Reference will now be made to FIG. 5a, which shows schematically an
apparatus or plant in accordance with a second aspect of the present
invention. This has been designed as a complete new plant or facility,
rather than as a modification to an existing facility. However, again for
simplicity and brevity, parts, common with earlier Figures, are given the
same reference numerals, and description of these common components is not
repeated.
Here, the heat exchangers 50, 55, 60 are represented by the two sides of
the heat exchangers, as heat exchange elements 50a, 50b and 55a, 55b, 60a,
60b for the respective reboiling streams 109, 108, 107. To separately
identify the inward end and outward end of the stream 40, this is
designated as 40a for the stream flowing to the heat exchangers, and
stream 40b leaving the heat exchangers.
The heat exchanger configuration in this embodiment is somewhat different.

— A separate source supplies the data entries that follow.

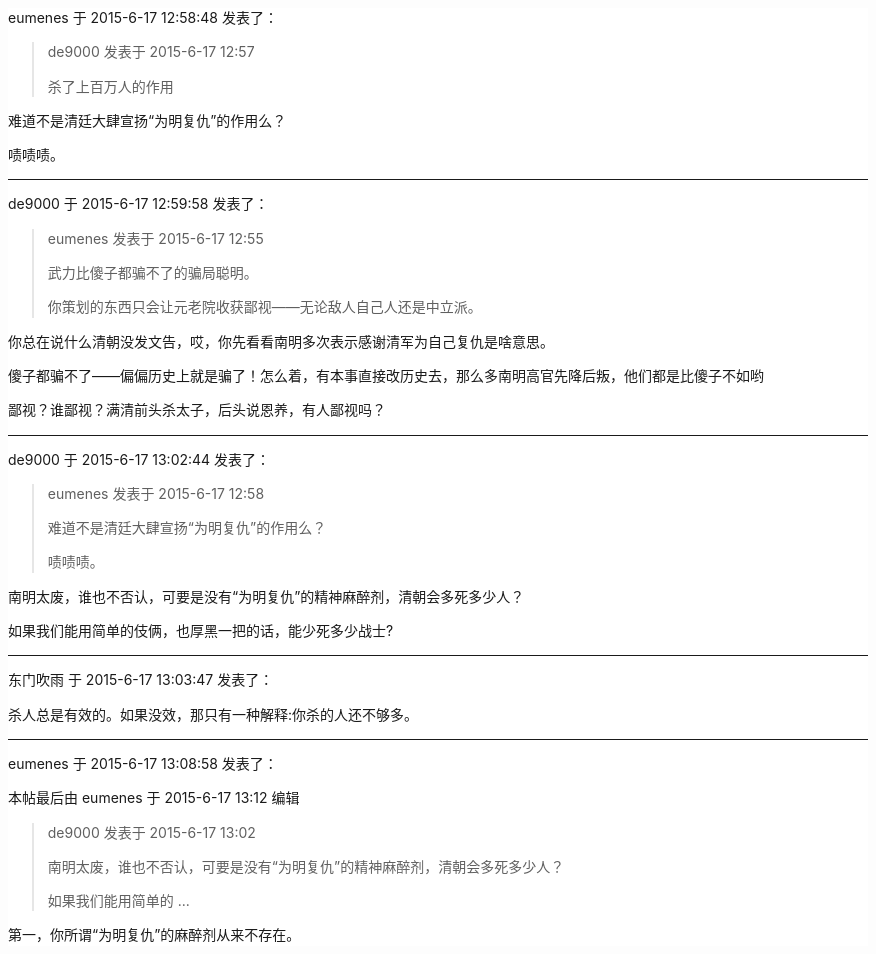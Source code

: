 
eumenes 于 2015-6-17 12:58:48 发表了：

> de9000 发表于 2015-6-17 12:57
>
> 杀了上百万人的作用

难道不是清廷大肆宣扬“为明复仇”的作用么？

啧啧啧。

---

de9000 于 2015-6-17 12:59:58 发表了：

> eumenes 发表于 2015-6-17 12:55
>
> 武力比傻子都骗不了的骗局聪明。
>
> 你策划的东西只会让元老院收获鄙视——无论敌人自己人还是中立派。

你总在说什么清朝没发文告，哎，你先看看南明多次表示感谢清军为自己复仇是啥意思。

傻子都骗不了——偏偏历史上就是骗了！怎么着，有本事直接改历史去，那么多南明高官先降后叛，他们都是比傻子不如哟

鄙视？谁鄙视？满清前头杀太子，后头说恩养，有人鄙视吗？

---

de9000 于 2015-6-17 13:02:44 发表了：

> eumenes 发表于 2015-6-17 12:58
>
> 难道不是清廷大肆宣扬“为明复仇”的作用么？
>
> 啧啧啧。

南明太废，谁也不否认，可要是没有“为明复仇”的精神麻醉剂，清朝会多死多少人？

如果我们能用简单的伎俩，也厚黑一把的话，能少死多少战士?

---

东门吹雨 于 2015-6-17 13:03:47 发表了：

杀人总是有效的。如果没效，那只有一种解释:你杀的人还不够多。

---

eumenes 于 2015-6-17 13:08:58 发表了：

本帖最后由 eumenes 于 2015-6-17 13:12 编辑

> de9000 发表于 2015-6-17 13:02
>
> 南明太废，谁也不否认，可要是没有“为明复仇”的精神麻醉剂，清朝会多死多少人？
>
> 如果我们能用简单的 ...

第一，你所谓“为明复仇”的麻醉剂从来不存在。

Here, broadly corresponding to the heat exchanger 45 of FIG. 1, there are
two heat exchange elements 200, 202 through which the stream 35 flows. The
stream for the returned residue gas is again indicated as 115, and after
passage through a heat exchanger 206, the stream is indicated as 185. Due
to the different configuration here, the designation 185 is used for the
residue gas stream through to the compressor 120 and compressor 125. The
additional heat exchanger 206 is provided, for heat exchange with the
stream 160 passing to the top of the fractionation column 20.
The inlet stream 30 passes through a valve 208 to a stream 210, connected
to the heat exchange elements 200, 202. Between the heat exchange elements
200, 202, the additional stream 160 is branched off, and passes through
the heat exchanger 206 to the top of the column 20.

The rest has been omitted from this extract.